Saved data entries:
------------------------------

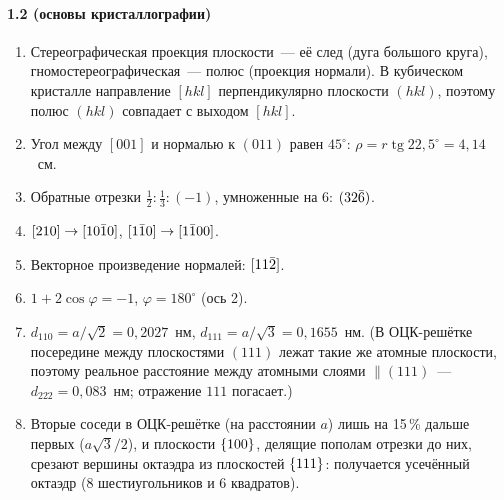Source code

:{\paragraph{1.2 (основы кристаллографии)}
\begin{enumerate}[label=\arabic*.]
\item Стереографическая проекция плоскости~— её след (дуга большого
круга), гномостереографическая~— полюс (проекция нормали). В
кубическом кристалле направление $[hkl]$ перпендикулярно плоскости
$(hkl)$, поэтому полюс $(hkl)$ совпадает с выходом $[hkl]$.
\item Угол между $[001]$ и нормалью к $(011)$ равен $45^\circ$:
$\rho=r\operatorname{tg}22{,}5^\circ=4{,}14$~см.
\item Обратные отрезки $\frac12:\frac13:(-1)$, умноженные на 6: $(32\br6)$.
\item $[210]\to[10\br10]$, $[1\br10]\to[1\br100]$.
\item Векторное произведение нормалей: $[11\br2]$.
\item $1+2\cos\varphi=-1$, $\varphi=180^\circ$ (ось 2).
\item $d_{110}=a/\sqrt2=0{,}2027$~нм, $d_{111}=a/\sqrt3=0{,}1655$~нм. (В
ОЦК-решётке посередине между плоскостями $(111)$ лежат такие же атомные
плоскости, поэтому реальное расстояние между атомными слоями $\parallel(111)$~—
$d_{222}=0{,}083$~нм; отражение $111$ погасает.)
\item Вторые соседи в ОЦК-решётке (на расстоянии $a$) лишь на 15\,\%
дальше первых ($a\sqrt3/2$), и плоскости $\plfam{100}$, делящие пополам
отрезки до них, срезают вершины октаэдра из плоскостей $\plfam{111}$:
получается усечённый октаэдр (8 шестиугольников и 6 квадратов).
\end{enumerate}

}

------------------------------

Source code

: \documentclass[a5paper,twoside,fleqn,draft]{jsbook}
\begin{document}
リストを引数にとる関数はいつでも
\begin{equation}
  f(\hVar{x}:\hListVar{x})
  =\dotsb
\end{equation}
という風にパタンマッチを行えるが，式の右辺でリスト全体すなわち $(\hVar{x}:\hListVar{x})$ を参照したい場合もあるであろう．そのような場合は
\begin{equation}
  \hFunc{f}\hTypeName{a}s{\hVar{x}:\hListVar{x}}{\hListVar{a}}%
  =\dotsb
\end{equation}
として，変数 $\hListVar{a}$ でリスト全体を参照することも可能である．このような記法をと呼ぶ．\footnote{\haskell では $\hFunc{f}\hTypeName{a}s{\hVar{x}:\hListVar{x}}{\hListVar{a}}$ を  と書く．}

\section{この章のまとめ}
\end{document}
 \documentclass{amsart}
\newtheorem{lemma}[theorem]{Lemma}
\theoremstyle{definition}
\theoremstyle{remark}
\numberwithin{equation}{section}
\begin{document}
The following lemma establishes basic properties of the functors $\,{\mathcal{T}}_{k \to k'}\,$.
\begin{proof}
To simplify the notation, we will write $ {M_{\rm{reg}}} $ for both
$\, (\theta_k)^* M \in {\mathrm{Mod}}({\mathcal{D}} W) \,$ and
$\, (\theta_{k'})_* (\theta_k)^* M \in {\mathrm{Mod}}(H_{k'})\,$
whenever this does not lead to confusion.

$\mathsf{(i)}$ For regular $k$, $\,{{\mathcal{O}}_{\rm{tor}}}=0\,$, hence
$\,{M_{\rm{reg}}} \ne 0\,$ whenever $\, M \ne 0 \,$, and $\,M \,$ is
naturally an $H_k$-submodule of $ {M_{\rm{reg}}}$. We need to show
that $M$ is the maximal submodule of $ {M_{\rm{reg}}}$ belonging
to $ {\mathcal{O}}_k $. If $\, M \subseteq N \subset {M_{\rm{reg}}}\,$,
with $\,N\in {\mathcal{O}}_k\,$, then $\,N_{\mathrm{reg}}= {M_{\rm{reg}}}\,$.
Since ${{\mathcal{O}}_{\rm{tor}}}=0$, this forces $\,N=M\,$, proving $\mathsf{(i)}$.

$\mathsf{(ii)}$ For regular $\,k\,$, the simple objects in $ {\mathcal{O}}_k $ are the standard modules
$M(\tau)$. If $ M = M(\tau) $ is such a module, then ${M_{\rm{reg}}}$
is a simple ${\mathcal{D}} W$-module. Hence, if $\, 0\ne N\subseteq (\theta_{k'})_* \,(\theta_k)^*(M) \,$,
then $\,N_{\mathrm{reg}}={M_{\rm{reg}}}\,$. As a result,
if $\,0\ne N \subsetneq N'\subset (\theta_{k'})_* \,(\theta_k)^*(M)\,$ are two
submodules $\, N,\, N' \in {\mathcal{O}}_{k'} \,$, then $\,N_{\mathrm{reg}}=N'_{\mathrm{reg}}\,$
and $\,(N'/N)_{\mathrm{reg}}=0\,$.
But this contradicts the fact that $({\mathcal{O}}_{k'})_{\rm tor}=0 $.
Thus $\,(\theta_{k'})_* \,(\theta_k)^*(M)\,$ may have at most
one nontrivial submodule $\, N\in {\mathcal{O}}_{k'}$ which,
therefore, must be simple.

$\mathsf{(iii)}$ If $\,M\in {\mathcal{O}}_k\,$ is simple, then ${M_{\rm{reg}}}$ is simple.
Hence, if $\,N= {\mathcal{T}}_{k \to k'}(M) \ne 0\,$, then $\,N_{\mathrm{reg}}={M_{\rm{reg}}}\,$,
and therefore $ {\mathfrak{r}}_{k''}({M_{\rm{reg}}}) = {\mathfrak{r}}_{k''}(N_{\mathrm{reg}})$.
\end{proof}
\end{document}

------------------------------

### Task to carry out
Copy each line in the data that holds the word "plfam".

### Result of this task
дальше первых ($a\sqrt3/2$), и плоскости $\plfam{100}$, делящие пополам
отрезки до них, срезают вершины октаэдра из плоскостей $\plfam{111}$:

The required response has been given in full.